[Stored data]
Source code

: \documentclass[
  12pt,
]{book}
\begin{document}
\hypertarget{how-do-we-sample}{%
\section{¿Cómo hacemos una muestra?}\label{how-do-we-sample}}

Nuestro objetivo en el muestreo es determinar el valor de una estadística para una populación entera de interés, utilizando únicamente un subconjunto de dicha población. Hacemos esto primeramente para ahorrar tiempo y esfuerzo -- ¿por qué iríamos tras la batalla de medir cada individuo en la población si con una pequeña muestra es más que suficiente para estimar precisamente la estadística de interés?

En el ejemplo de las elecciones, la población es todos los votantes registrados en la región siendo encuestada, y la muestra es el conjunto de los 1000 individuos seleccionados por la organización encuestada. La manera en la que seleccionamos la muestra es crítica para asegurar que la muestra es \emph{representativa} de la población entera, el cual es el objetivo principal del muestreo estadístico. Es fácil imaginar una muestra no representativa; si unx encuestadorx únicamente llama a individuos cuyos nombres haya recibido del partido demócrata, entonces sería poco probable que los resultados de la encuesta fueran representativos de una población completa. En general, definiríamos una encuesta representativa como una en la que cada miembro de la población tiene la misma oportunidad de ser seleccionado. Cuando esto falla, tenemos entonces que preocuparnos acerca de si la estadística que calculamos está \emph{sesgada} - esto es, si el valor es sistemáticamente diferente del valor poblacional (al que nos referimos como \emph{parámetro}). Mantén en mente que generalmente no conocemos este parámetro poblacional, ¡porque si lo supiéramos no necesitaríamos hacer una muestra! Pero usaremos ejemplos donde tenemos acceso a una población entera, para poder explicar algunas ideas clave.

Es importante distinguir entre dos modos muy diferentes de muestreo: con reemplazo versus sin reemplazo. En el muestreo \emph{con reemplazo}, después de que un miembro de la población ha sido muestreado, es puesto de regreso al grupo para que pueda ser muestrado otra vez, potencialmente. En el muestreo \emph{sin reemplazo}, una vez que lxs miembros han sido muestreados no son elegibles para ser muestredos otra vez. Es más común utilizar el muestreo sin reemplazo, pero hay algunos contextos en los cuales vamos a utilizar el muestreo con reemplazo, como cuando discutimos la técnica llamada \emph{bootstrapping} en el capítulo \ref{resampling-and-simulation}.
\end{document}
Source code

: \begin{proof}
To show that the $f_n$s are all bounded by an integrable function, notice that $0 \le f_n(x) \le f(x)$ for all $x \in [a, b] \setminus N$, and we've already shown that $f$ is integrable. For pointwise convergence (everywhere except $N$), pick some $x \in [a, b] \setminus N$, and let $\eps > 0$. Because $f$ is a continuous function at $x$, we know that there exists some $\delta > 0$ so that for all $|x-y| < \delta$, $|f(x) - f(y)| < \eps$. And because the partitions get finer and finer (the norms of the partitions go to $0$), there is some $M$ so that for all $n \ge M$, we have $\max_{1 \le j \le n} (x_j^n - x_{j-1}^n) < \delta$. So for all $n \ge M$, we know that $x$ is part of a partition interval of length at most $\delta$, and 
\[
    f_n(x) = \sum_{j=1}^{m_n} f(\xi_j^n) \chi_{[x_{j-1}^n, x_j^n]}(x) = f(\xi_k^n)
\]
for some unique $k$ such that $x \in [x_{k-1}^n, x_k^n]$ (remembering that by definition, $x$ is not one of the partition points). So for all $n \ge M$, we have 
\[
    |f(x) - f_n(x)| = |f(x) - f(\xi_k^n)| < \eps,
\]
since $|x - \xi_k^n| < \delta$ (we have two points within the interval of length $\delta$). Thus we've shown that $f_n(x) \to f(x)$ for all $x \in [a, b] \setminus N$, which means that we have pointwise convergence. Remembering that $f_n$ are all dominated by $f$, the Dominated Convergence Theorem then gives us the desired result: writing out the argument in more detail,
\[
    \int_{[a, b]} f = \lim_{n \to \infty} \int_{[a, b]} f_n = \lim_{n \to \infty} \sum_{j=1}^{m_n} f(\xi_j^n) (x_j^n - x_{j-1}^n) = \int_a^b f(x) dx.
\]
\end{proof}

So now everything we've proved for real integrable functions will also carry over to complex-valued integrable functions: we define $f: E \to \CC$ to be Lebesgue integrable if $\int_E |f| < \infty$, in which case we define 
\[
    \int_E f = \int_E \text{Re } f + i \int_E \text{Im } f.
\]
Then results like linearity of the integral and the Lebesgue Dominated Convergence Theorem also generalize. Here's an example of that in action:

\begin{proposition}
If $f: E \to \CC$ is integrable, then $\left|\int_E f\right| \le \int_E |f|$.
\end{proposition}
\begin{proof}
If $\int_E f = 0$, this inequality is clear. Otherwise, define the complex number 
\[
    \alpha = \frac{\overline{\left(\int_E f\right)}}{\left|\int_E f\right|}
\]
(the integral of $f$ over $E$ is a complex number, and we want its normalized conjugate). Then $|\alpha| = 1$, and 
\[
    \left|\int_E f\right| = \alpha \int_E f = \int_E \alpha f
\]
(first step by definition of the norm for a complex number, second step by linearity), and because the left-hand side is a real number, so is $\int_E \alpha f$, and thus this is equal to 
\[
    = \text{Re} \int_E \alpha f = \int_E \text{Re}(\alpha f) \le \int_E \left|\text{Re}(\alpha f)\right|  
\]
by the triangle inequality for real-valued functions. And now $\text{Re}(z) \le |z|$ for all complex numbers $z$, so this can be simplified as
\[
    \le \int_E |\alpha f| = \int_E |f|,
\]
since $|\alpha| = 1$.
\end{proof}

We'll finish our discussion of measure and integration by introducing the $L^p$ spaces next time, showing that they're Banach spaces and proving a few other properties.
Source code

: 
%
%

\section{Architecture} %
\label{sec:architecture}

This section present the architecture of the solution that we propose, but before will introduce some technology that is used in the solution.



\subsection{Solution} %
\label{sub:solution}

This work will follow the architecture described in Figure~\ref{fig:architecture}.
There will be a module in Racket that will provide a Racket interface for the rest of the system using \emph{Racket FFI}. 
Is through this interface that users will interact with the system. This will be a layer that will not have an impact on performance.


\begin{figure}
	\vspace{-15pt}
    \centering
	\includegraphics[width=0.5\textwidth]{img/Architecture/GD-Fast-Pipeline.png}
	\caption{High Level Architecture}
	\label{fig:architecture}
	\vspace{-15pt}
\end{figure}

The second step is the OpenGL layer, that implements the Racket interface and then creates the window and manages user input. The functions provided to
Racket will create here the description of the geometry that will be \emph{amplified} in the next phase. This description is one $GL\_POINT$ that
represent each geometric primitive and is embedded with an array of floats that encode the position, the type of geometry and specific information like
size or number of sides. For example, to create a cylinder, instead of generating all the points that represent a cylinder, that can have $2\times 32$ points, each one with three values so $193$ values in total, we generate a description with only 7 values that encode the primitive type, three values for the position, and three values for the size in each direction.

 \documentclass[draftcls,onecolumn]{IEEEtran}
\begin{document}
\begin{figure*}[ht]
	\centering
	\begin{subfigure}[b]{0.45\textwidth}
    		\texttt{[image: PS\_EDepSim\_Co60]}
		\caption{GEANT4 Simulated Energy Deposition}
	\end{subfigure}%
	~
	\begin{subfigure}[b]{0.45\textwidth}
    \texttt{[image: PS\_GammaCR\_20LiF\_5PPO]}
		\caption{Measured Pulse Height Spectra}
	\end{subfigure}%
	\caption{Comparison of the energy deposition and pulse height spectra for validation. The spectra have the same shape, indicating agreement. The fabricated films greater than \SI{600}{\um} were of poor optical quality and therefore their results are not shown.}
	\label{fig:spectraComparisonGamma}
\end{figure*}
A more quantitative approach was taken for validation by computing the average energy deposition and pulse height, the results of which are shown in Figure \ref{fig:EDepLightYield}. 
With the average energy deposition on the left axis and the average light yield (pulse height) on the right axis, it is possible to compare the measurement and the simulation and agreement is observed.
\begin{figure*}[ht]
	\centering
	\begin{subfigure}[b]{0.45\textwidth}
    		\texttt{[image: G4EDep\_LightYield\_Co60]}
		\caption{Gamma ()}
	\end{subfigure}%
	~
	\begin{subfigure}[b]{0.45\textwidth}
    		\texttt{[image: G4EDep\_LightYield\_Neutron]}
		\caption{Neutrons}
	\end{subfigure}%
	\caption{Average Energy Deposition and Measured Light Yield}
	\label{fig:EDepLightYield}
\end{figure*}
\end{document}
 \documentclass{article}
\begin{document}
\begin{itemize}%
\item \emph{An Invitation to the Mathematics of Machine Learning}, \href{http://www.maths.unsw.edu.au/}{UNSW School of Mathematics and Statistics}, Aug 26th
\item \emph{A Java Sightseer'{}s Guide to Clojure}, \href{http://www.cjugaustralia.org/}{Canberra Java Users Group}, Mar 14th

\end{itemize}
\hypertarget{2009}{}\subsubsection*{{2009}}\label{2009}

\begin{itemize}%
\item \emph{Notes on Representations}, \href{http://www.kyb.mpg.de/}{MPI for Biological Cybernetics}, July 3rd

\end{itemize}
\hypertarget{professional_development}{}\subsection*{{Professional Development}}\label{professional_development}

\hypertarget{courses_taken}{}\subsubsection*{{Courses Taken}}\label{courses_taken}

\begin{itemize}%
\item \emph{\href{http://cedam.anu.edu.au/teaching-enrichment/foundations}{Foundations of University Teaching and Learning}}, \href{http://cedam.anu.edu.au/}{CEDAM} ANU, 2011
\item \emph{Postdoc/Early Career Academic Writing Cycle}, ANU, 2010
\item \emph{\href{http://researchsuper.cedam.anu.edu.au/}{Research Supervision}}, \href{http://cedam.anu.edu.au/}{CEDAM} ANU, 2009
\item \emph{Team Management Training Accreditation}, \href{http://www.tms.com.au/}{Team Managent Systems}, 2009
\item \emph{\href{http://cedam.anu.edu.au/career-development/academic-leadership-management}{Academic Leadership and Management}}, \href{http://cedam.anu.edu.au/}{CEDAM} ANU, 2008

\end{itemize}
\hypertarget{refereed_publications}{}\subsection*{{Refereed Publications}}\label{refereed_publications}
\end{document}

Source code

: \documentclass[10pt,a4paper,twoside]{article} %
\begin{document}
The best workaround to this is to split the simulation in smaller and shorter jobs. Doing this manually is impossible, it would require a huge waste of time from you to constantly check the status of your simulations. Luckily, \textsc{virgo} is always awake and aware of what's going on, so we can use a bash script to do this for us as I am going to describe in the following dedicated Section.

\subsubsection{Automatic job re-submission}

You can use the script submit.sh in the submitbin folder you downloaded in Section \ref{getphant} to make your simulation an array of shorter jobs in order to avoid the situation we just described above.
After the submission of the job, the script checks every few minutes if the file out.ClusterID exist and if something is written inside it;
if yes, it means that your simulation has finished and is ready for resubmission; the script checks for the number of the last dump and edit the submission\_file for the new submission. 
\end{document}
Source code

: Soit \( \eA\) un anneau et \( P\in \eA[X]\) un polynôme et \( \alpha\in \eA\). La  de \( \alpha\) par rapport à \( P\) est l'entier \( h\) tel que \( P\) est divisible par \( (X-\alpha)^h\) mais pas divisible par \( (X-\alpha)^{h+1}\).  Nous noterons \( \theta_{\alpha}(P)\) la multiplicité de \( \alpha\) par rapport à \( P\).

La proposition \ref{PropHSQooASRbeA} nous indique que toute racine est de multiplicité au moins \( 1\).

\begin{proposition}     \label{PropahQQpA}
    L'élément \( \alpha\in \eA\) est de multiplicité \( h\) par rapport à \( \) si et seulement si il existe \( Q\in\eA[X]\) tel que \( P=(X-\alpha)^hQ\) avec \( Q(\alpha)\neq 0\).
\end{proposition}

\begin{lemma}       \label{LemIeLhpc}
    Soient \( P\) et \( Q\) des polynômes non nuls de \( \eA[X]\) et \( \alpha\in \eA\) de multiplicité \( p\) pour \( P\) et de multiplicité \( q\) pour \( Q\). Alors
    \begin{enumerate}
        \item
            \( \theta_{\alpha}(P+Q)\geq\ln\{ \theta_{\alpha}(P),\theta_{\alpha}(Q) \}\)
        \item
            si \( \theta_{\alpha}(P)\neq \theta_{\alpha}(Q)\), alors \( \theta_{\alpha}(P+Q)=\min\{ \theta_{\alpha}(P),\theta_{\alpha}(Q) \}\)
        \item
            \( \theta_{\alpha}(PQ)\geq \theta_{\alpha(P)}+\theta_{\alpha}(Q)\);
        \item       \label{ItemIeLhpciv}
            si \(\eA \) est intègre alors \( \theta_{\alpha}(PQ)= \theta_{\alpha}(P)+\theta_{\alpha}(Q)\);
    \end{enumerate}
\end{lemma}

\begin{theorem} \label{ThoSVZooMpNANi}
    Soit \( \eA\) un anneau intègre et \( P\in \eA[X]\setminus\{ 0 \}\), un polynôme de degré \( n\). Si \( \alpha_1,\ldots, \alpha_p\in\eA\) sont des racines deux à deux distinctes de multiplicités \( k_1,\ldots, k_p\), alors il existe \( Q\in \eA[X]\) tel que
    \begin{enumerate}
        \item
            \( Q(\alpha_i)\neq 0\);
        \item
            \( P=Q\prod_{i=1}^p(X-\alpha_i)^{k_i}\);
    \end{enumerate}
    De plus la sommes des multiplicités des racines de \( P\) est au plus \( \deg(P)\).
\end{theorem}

[Work item]
Return a word-for-word copy of the lines above from the one holding "We'll finish our" through the one holding "Is through this", with both of them included and nothing besides.

[Solution below]
We'll finish our discussion of measure and integration by introducing the $L^p$ spaces next time, showing that they're Banach spaces and proving a few other properties.
Source code

: 
%
%

\section{Architecture} %
\label{sec:architecture}

This section present the architecture of the solution that we propose, but before will introduce some technology that is used in the solution.



\subsection{Solution} %
\label{sub:solution}

This work will follow the architecture described in Figure~\ref{fig:architecture}.
There will be a module in Racket that will provide a Racket interface for the rest of the system using \emph{Racket FFI}. 
Is through this interface that users will interact with the system. This will be a layer that will not have an impact on performance.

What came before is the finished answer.